↓
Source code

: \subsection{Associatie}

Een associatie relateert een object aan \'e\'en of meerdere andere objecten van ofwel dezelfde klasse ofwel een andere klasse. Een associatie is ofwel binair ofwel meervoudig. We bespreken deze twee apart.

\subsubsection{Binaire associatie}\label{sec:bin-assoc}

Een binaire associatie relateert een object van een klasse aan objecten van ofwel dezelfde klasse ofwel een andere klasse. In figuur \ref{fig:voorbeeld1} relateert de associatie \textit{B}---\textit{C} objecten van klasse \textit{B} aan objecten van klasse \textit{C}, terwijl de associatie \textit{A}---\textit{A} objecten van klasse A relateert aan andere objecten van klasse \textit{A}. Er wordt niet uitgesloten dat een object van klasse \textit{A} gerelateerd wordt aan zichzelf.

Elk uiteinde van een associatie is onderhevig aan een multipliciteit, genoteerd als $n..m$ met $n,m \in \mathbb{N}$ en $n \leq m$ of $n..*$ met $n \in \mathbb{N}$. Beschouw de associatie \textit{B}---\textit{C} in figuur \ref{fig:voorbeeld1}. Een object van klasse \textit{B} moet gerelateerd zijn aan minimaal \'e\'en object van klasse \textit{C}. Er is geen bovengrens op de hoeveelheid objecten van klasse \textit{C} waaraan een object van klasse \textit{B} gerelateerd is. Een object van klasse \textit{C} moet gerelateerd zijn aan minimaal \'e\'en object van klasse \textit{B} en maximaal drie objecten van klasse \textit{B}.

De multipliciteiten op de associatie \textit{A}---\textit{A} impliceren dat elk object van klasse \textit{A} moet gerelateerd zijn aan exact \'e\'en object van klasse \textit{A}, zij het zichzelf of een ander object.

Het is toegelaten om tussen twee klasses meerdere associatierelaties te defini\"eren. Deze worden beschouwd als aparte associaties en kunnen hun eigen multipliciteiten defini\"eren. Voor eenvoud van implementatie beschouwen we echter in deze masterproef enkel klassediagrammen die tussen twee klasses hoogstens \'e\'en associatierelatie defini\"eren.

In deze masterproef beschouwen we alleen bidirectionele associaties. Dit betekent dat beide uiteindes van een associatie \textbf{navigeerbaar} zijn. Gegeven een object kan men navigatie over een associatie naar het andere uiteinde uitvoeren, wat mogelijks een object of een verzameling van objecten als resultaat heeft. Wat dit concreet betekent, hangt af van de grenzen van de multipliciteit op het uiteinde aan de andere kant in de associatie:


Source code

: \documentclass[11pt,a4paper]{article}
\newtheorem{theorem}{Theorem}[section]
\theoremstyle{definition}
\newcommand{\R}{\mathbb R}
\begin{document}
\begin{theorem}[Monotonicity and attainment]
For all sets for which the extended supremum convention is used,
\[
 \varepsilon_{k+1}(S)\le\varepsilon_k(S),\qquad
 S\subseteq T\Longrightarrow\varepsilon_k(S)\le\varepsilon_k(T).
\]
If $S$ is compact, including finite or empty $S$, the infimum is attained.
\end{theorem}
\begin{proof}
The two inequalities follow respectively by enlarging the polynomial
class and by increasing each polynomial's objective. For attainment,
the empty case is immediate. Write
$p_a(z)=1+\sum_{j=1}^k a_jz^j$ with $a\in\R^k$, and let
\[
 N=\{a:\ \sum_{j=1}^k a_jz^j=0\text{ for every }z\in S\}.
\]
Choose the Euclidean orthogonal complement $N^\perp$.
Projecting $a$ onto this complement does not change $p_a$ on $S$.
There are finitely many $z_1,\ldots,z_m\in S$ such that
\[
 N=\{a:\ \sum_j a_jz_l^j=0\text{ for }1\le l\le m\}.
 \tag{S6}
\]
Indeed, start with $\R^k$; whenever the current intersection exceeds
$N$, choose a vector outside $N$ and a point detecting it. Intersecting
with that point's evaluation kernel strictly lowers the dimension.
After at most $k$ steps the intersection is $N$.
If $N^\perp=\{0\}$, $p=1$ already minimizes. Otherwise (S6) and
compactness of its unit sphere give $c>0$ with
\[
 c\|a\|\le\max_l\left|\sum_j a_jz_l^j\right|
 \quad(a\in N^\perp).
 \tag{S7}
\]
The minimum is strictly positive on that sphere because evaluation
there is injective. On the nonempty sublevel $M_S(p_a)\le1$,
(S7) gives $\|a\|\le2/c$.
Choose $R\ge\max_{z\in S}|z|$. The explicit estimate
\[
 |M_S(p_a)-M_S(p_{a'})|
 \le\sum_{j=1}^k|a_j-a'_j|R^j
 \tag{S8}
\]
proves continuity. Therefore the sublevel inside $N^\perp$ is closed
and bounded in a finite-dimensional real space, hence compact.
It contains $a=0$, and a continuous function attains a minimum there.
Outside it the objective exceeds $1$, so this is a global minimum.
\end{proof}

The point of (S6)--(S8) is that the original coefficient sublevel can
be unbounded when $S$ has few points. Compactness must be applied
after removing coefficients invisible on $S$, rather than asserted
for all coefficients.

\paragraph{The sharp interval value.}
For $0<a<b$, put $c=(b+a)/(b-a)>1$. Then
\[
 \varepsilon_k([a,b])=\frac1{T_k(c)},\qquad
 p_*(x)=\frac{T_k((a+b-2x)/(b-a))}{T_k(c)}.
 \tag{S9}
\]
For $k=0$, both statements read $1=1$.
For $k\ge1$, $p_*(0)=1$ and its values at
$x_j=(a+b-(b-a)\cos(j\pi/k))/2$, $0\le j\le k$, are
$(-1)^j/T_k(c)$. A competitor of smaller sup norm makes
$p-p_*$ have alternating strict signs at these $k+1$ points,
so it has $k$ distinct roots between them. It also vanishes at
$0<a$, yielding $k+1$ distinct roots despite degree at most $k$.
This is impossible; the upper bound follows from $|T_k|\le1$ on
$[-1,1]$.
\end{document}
↑
→ WORK TASK
Read the records above. Show each line that has the string "objecten".

→ RESULT
Een associatie relateert een object aan \'e\'en of meerdere andere objecten van ofwel dezelfde klasse ofwel een andere klasse. Een associatie is ofwel binair ofwel meervoudig. We bespreken deze twee apart.
Een binaire associatie relateert een object van een klasse aan objecten van ofwel dezelfde klasse ofwel een andere klasse. In figuur \ref{fig:voorbeeld1} relateert de associatie \textit{B}---\textit{C} objecten van klasse \textit{B} aan objecten van klasse \textit{C}, terwijl de associatie \textit{A}---\textit{A} objecten van klasse A relateert aan andere objecten van klasse \textit{A}. Er wordt niet uitgesloten dat een object van klasse \textit{A} gerelateerd wordt aan zichzelf.
Elk uiteinde van een associatie is onderhevig aan een multipliciteit, genoteerd als $n..m$ met $n,m \in \mathbb{N}$ en $n \leq m$ of $n..*$ met $n \in \mathbb{N}$. Beschouw de associatie \textit{B}---\textit{C} in figuur \ref{fig:voorbeeld1}. Een object van klasse \textit{B} moet gerelateerd zijn aan minimaal \'e\'en object van klasse \textit{C}. Er is geen bovengrens op de hoeveelheid objecten van klasse \textit{C} waaraan een object van klasse \textit{B} gerelateerd is. Een object van klasse \textit{C} moet gerelateerd zijn aan minimaal \'e\'en object van klasse \textit{B} en maximaal drie objecten van klasse \textit{B}.
In deze masterproef beschouwen we alleen bidirectionele associaties. Dit betekent dat beide uiteindes van een associatie \textbf{navigeerbaar} zijn. Gegeven een object kan men navigatie over een associatie naar het andere uiteinde uitvoeren, wat mogelijks een object of een verzameling van objecten als resultaat heeft. Wat dit concreet betekent, hangt af van de grenzen van de multipliciteit op het uiteinde aan de andere kant in de associatie:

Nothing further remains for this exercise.